SSA NoC Software
Through our collaboration with Prof. D. Soudris' group at the National Technical University of Athens (NTUA), we had access to Intel's Single Cloud Computer (SCC), a Network on Chip CPU with 32 dual Pentium cores connected through a very fast mesh network of routers. We investigated how this powerful processor architecture can be exploited to accelerate stochastic simulation.
Intel’s SCC is an experimental NoC processor consisting of 48 P54C cores, organized in pairs, called tiles. The tiles are inter-connected through a mesh network of routers. The main components of a tile are, apart from the two cores, a unified L2 cache memory (256KB assigned to each core), a router that connects the tile to the mesh network and a Message Passing Buffer (MPB). The latter component is used for the commitment and retrieval of messages between cores, thus enabling inter-core communication. Each core is assigned 8KB from the MPB of its tile. The SCC chip operates on a board that contains Dual In-Line Memory Modules (DIMMs) and subsystems that enable the training and control of the chip. Each core is booted with a version of the Linux operating system. The chip is partitioned in memory domains, each one containing 12 cores (6 tiles) that are assigned to a single DIMM through a Memory Controller (MC). That way, a portion of the main memory is assigned to each core, thus creating its private memory space. The chip allows dynamic voltage adjustment across each voltage domain of 4 tiles (8 cores). Dynamic frequency adjustment is performed across the frequency domain of a single tile.

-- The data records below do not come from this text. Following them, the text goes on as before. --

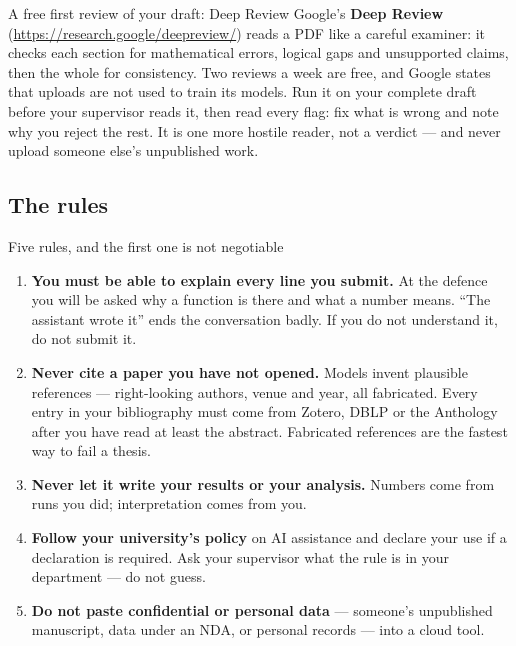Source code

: \documentclass[11pt,a4paper]{article}
\begin{document}
\begin{cbox}{A free first review of your draft: Deep Review}
Google's \textbf{Deep Review} (\url{https://research.google/deepreview/}) reads a PDF
like a careful examiner: it checks each section for mathematical errors,
logical gaps and unsupported claims, then the whole for consistency. Two
reviews a week are free, and Google states that uploads are not used to train
its models. Run it on your complete draft before your supervisor reads it,
then read every flag: fix what is wrong and note why you reject the rest. It
is one more hostile reader, not a verdict --- and never upload someone else's
unpublished work.
\end{cbox}

\subsection{The rules}

\begin{wbox}{Five rules, and the first one is not negotiable}
\begin{enumerate}
  \item \textbf{You must be able to explain every line you submit.} At the
        defence you will be asked why a function is there and what a number
        means. ``The assistant wrote it'' ends the conversation badly. If you
        do not understand it, do not submit it.
  \item \textbf{Never cite a paper you have not opened.} Models invent
        plausible references --- right-looking authors, venue and year, all
        fabricated. Every entry in your bibliography must come from Zotero,
        DBLP or the Anthology after you have read at least the abstract.
        Fabricated references are the fastest way to fail a thesis.
  \item \textbf{Never let it write your results or your analysis.} Numbers
        come from runs you did; interpretation comes from you.
  \item \textbf{Follow your university's policy} on AI assistance and declare
        your use if a declaration is required. Ask your supervisor what the
        rule is in your department --- do not guess.
  \item \textbf{Do not paste confidential or personal data} --- someone's
        unpublished manuscript, data under an NDA, or personal records ---
        into a cloud tool.
\end{enumerate}
\end{wbox}
\end{document}
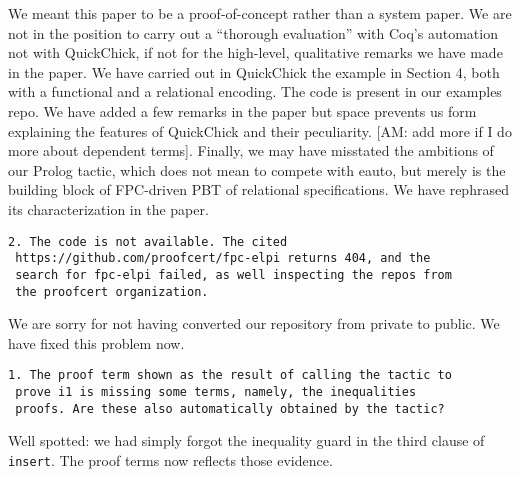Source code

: \documentclass{article}
\begin{document}
We meant this paper to be a proof-of-concept rather than a system
paper. We are not in the position to carry out a ``thorough
evaluation'' with Coq's automation not with QuickChick, if not for the
high-level, qualitative remarks we have made in the paper.  We have
carried out in QuickChick the example in Section 4, both with a
functional and a relational encoding. The code is present in our
examples repo. We have added a few remarks in the paper but space
prevents us form explaining the features of QuickChick and their
peculiarity. [AM: add more if I do more about dependent
terms]. Finally, we may have misstated the ambitions of our Prolog
tactic, which does not mean to compete with eauto, but merely is the
building block of FPC-driven PBT of relational specifications. We have rephrased its characterization in the paper.


\begin{verbatim}
2. The code is not available. The cited
 https://github.com/proofcert/fpc-elpi returns 404, and the
 search for fpc-elpi failed, as well inspecting the repos from
 the proofcert organization.
\end{verbatim}

We are sorry for not having converted our repository from private
to public.  We have fixed this problem now.

\begin{verbatim}
1. The proof term shown as the result of calling the tactic to
 prove i1 is missing some terms, namely, the inequalities
 proofs. Are these also automatically obtained by the tactic?
\end{verbatim}

Well spotted: we had simply forgot the inequality guard in the third clause of
\texttt{insert}. The proof terms now reflects those evidence.
\end{document}
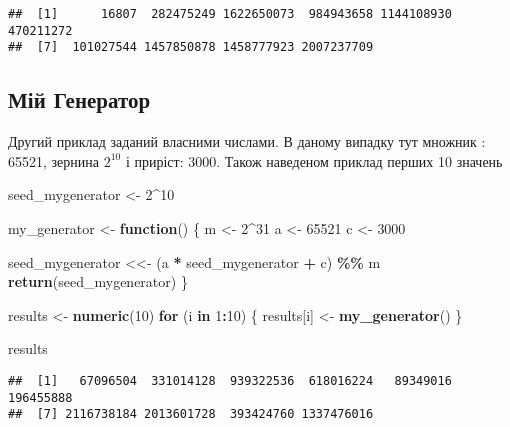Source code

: \documentclass[
]{article}
\newenvironment{Shaded}{\begin{snugshade}}{\end{snugshade}}
\newcommand{\ControlFlowTok}[1]{\textcolor[rgb]{0.13,0.29,0.53}{\textbf{#1}}}
\newcommand{\DecValTok}[1]{\textcolor[rgb]{0.00,0.00,0.81}{#1}}
\newcommand{\FunctionTok}[1]{\textcolor[rgb]{0.13,0.29,0.53}{\textbf{#1}}}
\newcommand{\NormalTok}[1]{#1}
\newcommand{\OtherTok}[1]{\textcolor[rgb]{0.56,0.35,0.01}{#1}}
\newcommand{\SpecialCharTok}[1]{\textcolor[rgb]{0.81,0.36,0.00}{\textbf{#1}}}
\begin{document}
\begin{verbatim}
##  [1]      16807  282475249 1622650073  984943658 1144108930  470211272
##  [7]  101027544 1457850878 1458777923 2007237709
\end{verbatim}

\hypertarget{ux43cux456ux439-ux433ux435ux43dux435ux440ux430ux442ux43eux440}{%
\subsection{Мій
Генератор}\label{ux43cux456ux439-ux433ux435ux43dux435ux440ux430ux442ux43eux440}}

Другий приклад заданий власними числами. В даному випадку тут множник :
65521, зернина \(2^{10}\) і приріст: 3000. Також наведеном приклад
перших 10 значень

\begin{Shaded}
\begin{Highlighting}[]
\NormalTok{seed\_mygenerator }\OtherTok{\textless{}{-}} \DecValTok{2}\SpecialCharTok{\^{}}\DecValTok{10}

\NormalTok{my\_generator }\OtherTok{\textless{}{-}} \ControlFlowTok{function}\NormalTok{() \{}
\NormalTok{  m }\OtherTok{\textless{}{-}} \DecValTok{2}\SpecialCharTok{\^{}}\DecValTok{31}
\NormalTok{  a }\OtherTok{\textless{}{-}} \DecValTok{65521}
\NormalTok{  c }\OtherTok{\textless{}{-}} \DecValTok{3000}
  
\NormalTok{  seed\_mygenerator }\OtherTok{\textless{}\textless{}{-}}\NormalTok{ (a }\SpecialCharTok{*}\NormalTok{ seed\_mygenerator }\SpecialCharTok{+}\NormalTok{ c) }\SpecialCharTok{\%\%}\NormalTok{ m}
  \FunctionTok{return}\NormalTok{(seed\_mygenerator)}
\NormalTok{\}}

\NormalTok{results }\OtherTok{\textless{}{-}} \FunctionTok{numeric}\NormalTok{(}\DecValTok{10}\NormalTok{)}
\ControlFlowTok{for}\NormalTok{ (i }\ControlFlowTok{in} \DecValTok{1}\SpecialCharTok{:}\DecValTok{10}\NormalTok{) \{}
\NormalTok{  results[i] }\OtherTok{\textless{}{-}} \FunctionTok{my\_generator}\NormalTok{()}
\NormalTok{\}}

\NormalTok{results}
\end{Highlighting}
\end{Shaded}

\begin{verbatim}
##  [1]   67096504  331014128  939322536  618016224   89349016  196455888
##  [7] 2116738184 2013601728  393424760 1337476016
\end{verbatim}
\end{document}
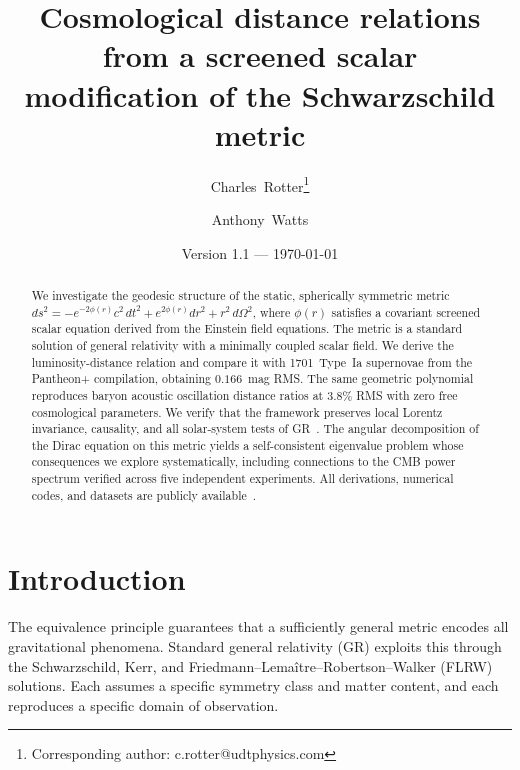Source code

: \documentclass[aps,prd,twocolumn,superscriptaddress,nofootinbib,longbibliography]{revtex4-2}
\begin{document}
\title{Cosmological distance relations from a screened scalar\\
modification of the Schwarzschild metric}

\author{Charles~Rotter\thanks{Corresponding author: c.rotter@udtphysics.com}}

\author{Anthony~Watts}

\date{Version 1.1 --- \today}

\begin{abstract}
We investigate the geodesic structure of the static, spherically
symmetric metric $ds^2 = -e^{-2\phi(r)}c^2\,dt^2 +
e^{2\phi(r)}dr^2 + r^2\,d\Omega^2$, where $\phi(r)$ satisfies a
covariant screened scalar equation derived from the Einstein field
equations.  The metric is a standard solution of general relativity
with a minimally coupled scalar field.  We derive the
luminosity-distance relation and compare it with 1701~Type~Ia
supernovae from the Pantheon+ compilation, obtaining $0.166$~mag RMS.
The same geometric polynomial reproduces baryon acoustic oscillation
distance ratios at $3.8\%$ RMS with zero free cosmological parameters.
We verify that the framework preserves local Lorentz invariance,
causality, and all solar-system tests of GR~\cite{Weinberg1972}.  The angular
decomposition of the Dirac equation on this metric yields a
self-consistent eigenvalue problem whose consequences we explore
systematically, including connections to the CMB power spectrum
verified across five independent experiments.  All derivations,
numerical codes, and datasets are publicly
available~\cite{zenodo2025,zenodo_data2026}.
\end{abstract}

\maketitle

\section{Introduction}\label{sec:intro}

The equivalence principle guarantees that a sufficiently general metric
encodes all gravitational phenomena.  Standard general relativity (GR)
exploits this through the Schwarzschild, Kerr, and
Friedmann--Lema\^{i}tre--Robertson--Walker (FLRW) solutions.  Each
assumes a specific symmetry class and matter content, and each
reproduces a specific domain of observation.
\end{document}
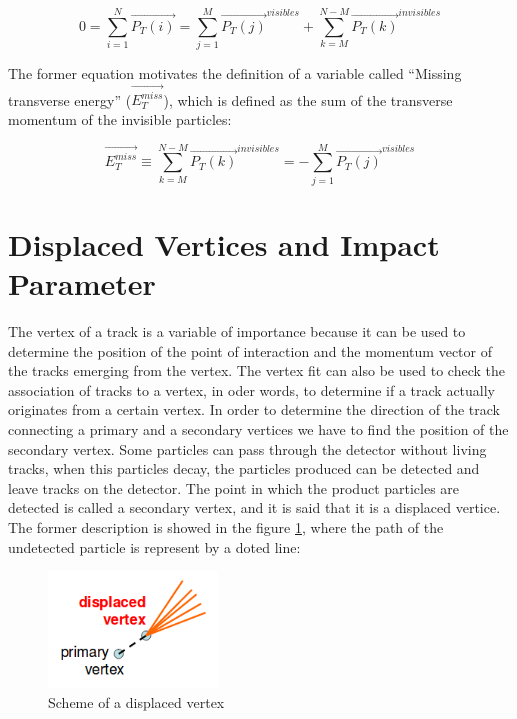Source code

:  \begin{equation}
  0 = \sum_{i=1}^N \vec{P_T(i)} = \sum_{j=1}^M \vec{P_T(j)}^{visibles} + \sum_{k=M}^{N-M} \vec{P_T(k)}^{invisibles}
 \end{equation}

 The former equation motivates the definition of a variable called ``Missing transverse energy'' ($\vec{E_T^{miss}}$), which is defined as the sum of the transverse momentum of the invisible
 particles:
 
 \begin{equation}
  \vec{E_T^{miss}} \equiv \sum_{k=M}^{N-M}\vec{P_T(k)}^{invisibles} = - \sum_{j=1}^M  \vec{P_T(j)}^{visibles}
 \end{equation}

 
 \section{Displaced Vertices and Impact Parameter}
The vertex of a track is a variable of importance because it can be used to determine the position of the point of interaction and the momentum vector of the tracks emerging from the vertex. The 
vertex fit can also be used to check the association of tracks to a vertex, in oder words, to determine if a track actually originates from a certain vertex. In order to determine the direction of the track connecting a primary and a secondary vertices we have to find the position of the secondary vertex. Some particles can pass through the detector without living tracks, when this particles decay, the particles produced can be detected and leave tracks on the detector. The point in which the product particles are detected is called a secondary vertex, and it is said that it is a displaced vertice. The former description is showed in the figure \ref{Displaced_vertices}, where the path of the undetected particle is represent by a doted line:

 
 \begin{figure}[h] \label{Displaced_vertices}
 \centering
 \caption{Scheme of a displaced vertex}
 \includegraphics[width=0.4\textwidth]{./Capitulos/VariableDefinitions/Displaced_vertex}  
 \end{figure}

The board of the SCC is connected to a Management Console Personal Computer (MCPC) over a Peripheral Component Interconnect Express (PCIe) cable. The SCC is programmed in a Single Program, Multiple Data (SPMD) fashion. The MCPC is equipped with a special library (called RCCE) that supports the Message Passing and the Dynamic Voltage and Frequency Scaling qualities of the SCC. The code is compiled on the MCPC and runs on the SCC. Even though each SCC core is independent, they all share the /shared directory both among them and with the MCPC. That way, exchange of data is possible from the MCPC to the SCC cores and vice versa. The MCPC also contains utilities for the measurement of the chip's power consumption along with other operation parameters.

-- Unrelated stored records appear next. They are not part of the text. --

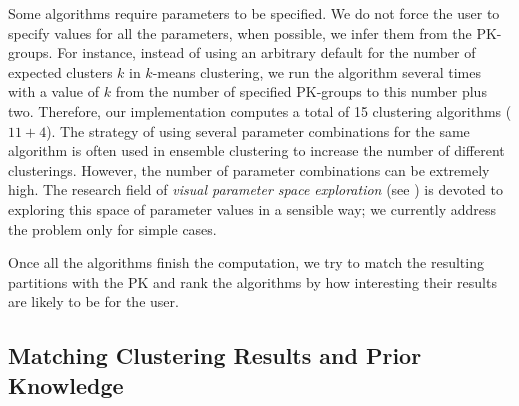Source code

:Some algorithms require parameters to be specified. We do not force the user to specify values for all the parameters, when possible, we infer them from the PK-groups. For instance, instead of using an arbitrary default for the number of expected clusters $k$ in $k$-means clustering, we run the algorithm several times with a value of $k$ from the number of specified PK-groups to this number plus two. Therefore, our implementation computes a total of 15 clustering algorithms ($11+4$).
%
The strategy of using several parameter combinations for the same algorithm is often used in ensemble clustering to increase the number of different clusterings.
However, the number of parameter combinations can be extremely high. The research field of \emph{visual parameter space exploration} (see \eg \cite{6876043}) is devoted to exploring this space of parameter values in a sensible way; we currently address the problem only for simple cases.



Once all the algorithms finish the computation, we try to match the resulting partitions with the PK and rank the algorithms by how interesting their results are likely to be for the user.


\subsection{Matching Clustering Results and Prior Knowledge}
\label{sec:matching}

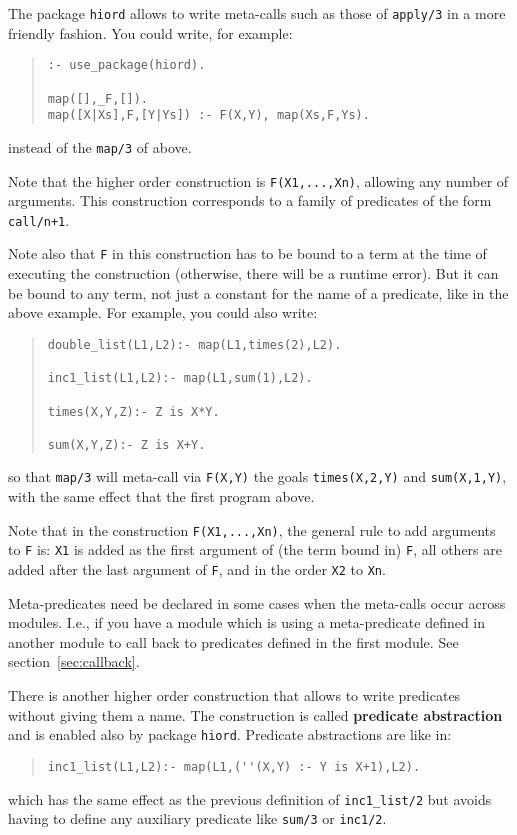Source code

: The package \verb+hiord+ allows to write meta-calls such as those of
\verb+apply/3+ in a more friendly fashion. You could write, for
example:
\begin{quote}
\begin{verbatim}
:- use_package(hiord).

map([],_F,[]).
map([X|Xs],F,[Y|Ys]) :- F(X,Y), map(Xs,F,Ys).
\end{verbatim}
\end{quote}
%
instead of the \verb+map/3+ of above.

Note that the higher order construction is \verb+F(X1,...,Xn)+,
allowing any number of arguments. This construction corresponds to a
family of predicates of the form \verb-call/n+1-. 

Note also that \verb+F+ in this construction has to be bound to a term
at the time of executing the construction (otherwise, there will be a
runtime error). But it can be bound to any term, not just a constant
for the name of a predicate, like in the above example. For example,
you could also write: 
\begin{quote}
\begin{verbatim}
double_list(L1,L2):- map(L1,times(2),L2).

inc1_list(L1,L2):- map(L1,sum(1),L2).

times(X,Y,Z):- Z is X*Y.

sum(X,Y,Z):- Z is X+Y.
\end{verbatim}
\end{quote}
%
so that \verb+map/3+ will meta-call via \verb+F(X,Y)+ 
the goals \verb+times(X,2,Y)+ and \verb+sum(X,1,Y)+, with the same
effect that the first program above.

Note that in the construction \verb+F(X1,...,Xn)+, the general rule to
add arguments to \verb+F+ is: \verb+X1+ is added as the first argument
of (the term bound in) \verb+F+, all others are added after the last
argument of \verb+F+, and in the order \verb+X2+ to \verb+Xn+. 

Meta-predicates need be declared in some cases when the meta-calls
occur across modules. I.e., if you have a module which is using a
meta-predicate defined in another module to call back to predicates
defined in the first module. See section~\ref{sec:callback}.

There is another higher order construction that allows to write
predicates without giving them a name. The construction is called {\bf
  predicate abstraction} and is enabled also by package \verb+hiord+.
Predicate abstractions are like in:
\begin{quote}
\begin{verbatim}
inc1_list(L1,L2):- map(L1,(''(X,Y) :- Y is X+1),L2).
\end{verbatim}
\end{quote}
%
which has the same effect as the previous definition of
\verb+inc1_list/2+ but avoids having to define any auxiliary predicate
like \verb+sum/3+ or \verb+inc1/2+.

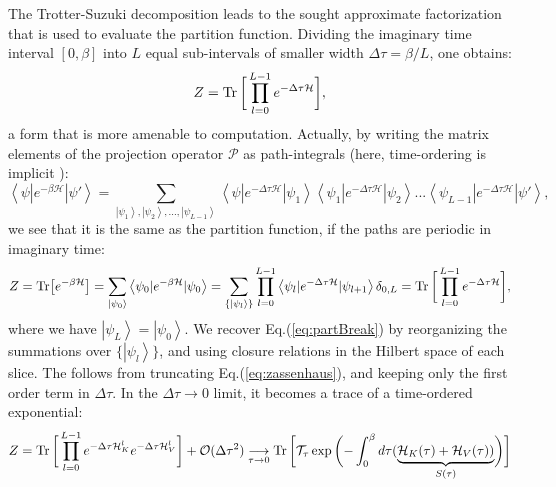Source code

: The Trotter-Suzuki decomposition leads to the sought approximate factorization that is used to evaluate the partition function.
Dividing the imaginary time interval $[0, \beta ]$ into $L$ equal sub-intervals of smaller width $\Delta \tau = \beta / L$, one obtains:
\begin{equation}\label{eq:partBreak}
Z =  \operatorname{Tr} \bigg[ \prod_{l=0}^{L-1} e^{-\Delta\tau \mathcal{H} } \bigg] ,
\end{equation}
a form that is more amenable to computation.
Actually, by writing the matrix elements of the projection operator $\mathcal{P}$ as path-integrals (here, time-ordering is implicit \cite{hirsch_discrete_1983}):
\begin{equation}
\left\langle \psi | e^{-\beta \mathcal{H} } | \psi' \right\rangle = \sum_{\left| \psi_1 \right\rangle, \left| \psi_2 \right\rangle,..., \left| \psi_{L-1} \right\rangle }  \left\langle \psi | e^{-\Delta \tau \mathcal{H} } | \psi_1 \right\rangle \left\langle \psi_1 | e^{-\Delta \tau \mathcal{H} } | \psi_2 \right\rangle ... \left\langle \psi_{L - 1} | e^{-\Delta \tau \mathcal{H} } | \psi' \right\rangle ,
\end{equation}
we see that it is the same as the partition function, if the paths are periodic in imaginary time:
\begin{equation}
Z = \text{Tr} \big[ e^{-\beta \mathcal{H} } \big] = \sum_{\left| \psi_0 \right\rangle} \left\langle \psi_0 | e^{-\beta \mathcal{H}} | \psi_0 \right\rangle = \sum_{\{ \left| \psi_l \right\rangle \}} \prod_{l = 0}^{L - 1} \left\langle \psi_{l} | e^{-\Delta \tau \mathcal{H} } | \psi_{l+1} \right\rangle \delta_{0, L} = \operatorname{Tr} \bigg[ \prod_{l=0}^{L-1} e^{-\Delta\tau \mathcal{H} } \bigg] ,
\end{equation}
where we have $\left| \psi_L \right\rangle = \left| \psi_0 \right\rangle$. We recover Eq.(\ref{eq:partBreak}) by reorganizing the summations over $\{ \left| \psi_l \right\rangle \}$, and using closure relations in the Hilbert space of each slice.
The  follows from truncating Eq.(\ref{eq:zassenhaus}), and keeping only the first order term in $\Delta \tau$.
In the $\Delta \tau \rightarrow 0$ limit, it becomes a trace of a time-ordered exponential:
\begin{equation}\label{eq:Z_propagator}
Z = \operatorname{Tr} \bigg[ \prod_{l=0}^{L-1} e^{-\Delta\tau \mathcal{H}_{K}^l } e^{-\Delta\tau \mathcal{H}_{V}^l } \bigg] + \mathcal{O}(\Delta \tau^2) \underset{\tau \rightarrow 0}{\longrightarrow}
 \operatorname{Tr} \bigg[ \mathcal{T}_\tau \exp \bigg( {- \int_0^\beta   d\tau ( \underbrace{\mathcal{H}_K (\tau) + \mathcal{H}_V ( \tau) ) }_{S(\tau)} } \bigg) \bigg]
\end{equation}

We have mapped efficiently both the FRM and the NRM Stochastic Simulation Algorithms to the SCC NoC. For this task we designed and implemented a parallel computing software framework for stochastic simulation of biochemical reaction networks for many-core CPUs. The framework developed regulates the entire flow of stochastic simulation that the user wants to perform. This includes configuring the simulation job taking into account parameters associated with the size of the biomodel (provided in a standard SBML file format) in terms of the number of molecular species (n) and reactions (m), the stochastic simulation algorithm (SSA) to be used (FRM or NRM), the desired mode of parallel operation (SSIP or MSIP), the total simulation time (lab time), the sampling period for the returned results, and the available processors (cores) in the "sectors" (memory domains) of the SCC processor. As a result the software framework developed fully prepares the system and performs the most efficient parallel simulation based on user choices and limitations of the available resources.

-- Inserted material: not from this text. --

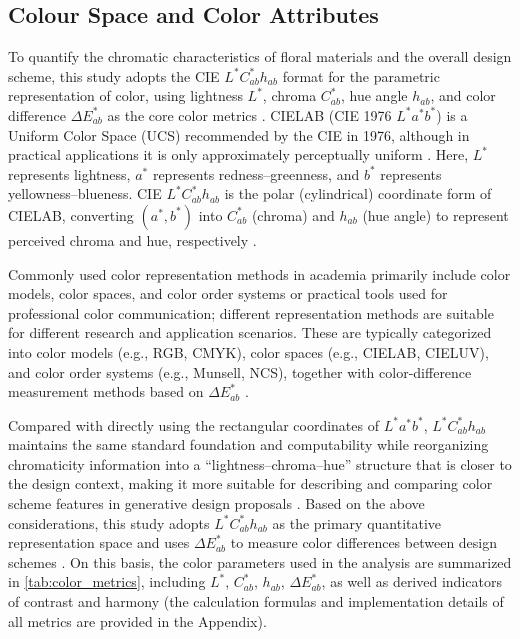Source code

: \subsection{Colour Space and Color Attributes}

To quantify the chromatic characteristics of floral materials and the overall design scheme, this study adopts the CIE $L^{*}C_{ab}^{*}h_{ab}$ format for the parametric representation of color, using lightness $L^{*}$, chroma $C_{ab}^{*}$, hue angle $h_{ab}$, and color difference $\Delta E_{ab}^{*}$ as the core color metrics \citep{CIE2004Colorimetry,ISOCIE2008Lab,CIE2012ILV}. CIELAB (CIE 1976 $L^{*}a^{*}b^{*}$) is a Uniform Color Space (UCS) recommended by the CIE in 1976, although in practical applications it is only approximately perceptually uniform \citep{Luo2016CIELAB}. Here, $L^{*}$ represents lightness, $a^{*}$ represents redness--greenness, and $b^{*}$ represents yellowness--blueness. CIE $L^{*}C_{ab}^{*}h_{ab}$ is the polar (cylindrical) coordinate form of CIELAB, converting $(a^{*}, b^{*})$ into $C_{ab}^{*}$ (chroma) and $h_{ab}$ (hue angle) to represent perceived chroma and hue, respectively \citep{CIE2004Colorimetry,ISOCIE2008Lab}.

Commonly used color representation methods in academia primarily include color models, color spaces, and color order systems or practical tools used for professional color communication; different representation methods are suitable for different research and application scenarios. These are typically categorized into color models (e.g., RGB, CMYK), color spaces (e.g., CIELAB, CIELUV), and color order systems (e.g., Munsell, NCS), together with color-difference measurement methods based on $\Delta E_{ab}^{*}$ \citep{NemcsicsCaivano2016COS,Munsell1942BookOfColor,HardSivik2001NCS}.

Compared with directly using the rectangular coordinates of $L^{*}a^{*}b^{*}$, $L^{*}C_{ab}^{*}h_{ab}$ maintains the same standard foundation and computability while reorganizing chromaticity information into a ``lightness--chroma--hue'' structure that is closer to the design context, making it more suitable for describing and comparing color scheme features in generative design proposals \citep{Luo2016CIELAB}. Based on the above considerations, this study adopts $L^{*}C_{ab}^{*}h_{ab}$ as the primary quantitative representation space and uses $\Delta E_{ab}^{*}$ to measure color differences between design schemes \citep{ClarkeMcDonaldRigg1984JPC79,CIE1995IndustrialDiff,Melgosa2016CIE94,LuoCuiRigg2001CIEDE2000,Luo2016CIEDE2000}. On this basis, the color parameters used in the analysis are summarized in \autoref{tab:color_metrics}, including $L^{*}$, $C_{ab}^{*}$, $h_{ab}$, $\Delta E_{ab}^{*}$, as well as derived indicators of contrast and harmony (the calculation formulas and implementation details of all metrics are provided in the Appendix).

A simulation job starts with the uploading of the parsed model data, proceeds with the parallel execution of one simulation run (SSIP) or multiple simulation runs (MSIP) on the cores of the SCC NoC CPU, and finally when it is completed the results are sent back to the host PC, through which the user has access to the SCC processor board. The massive simulation results (can be thousands of time series of molecular species, with thousands of data points each) can be converted by an appropriate software tool (Results Parser, developed in conjunction with the rest of the project work tasks) in a form suitable for subsequent processing by data analysis software packages that may be available to a user of the system (e.g. Matlab, SciPy, Excel etc).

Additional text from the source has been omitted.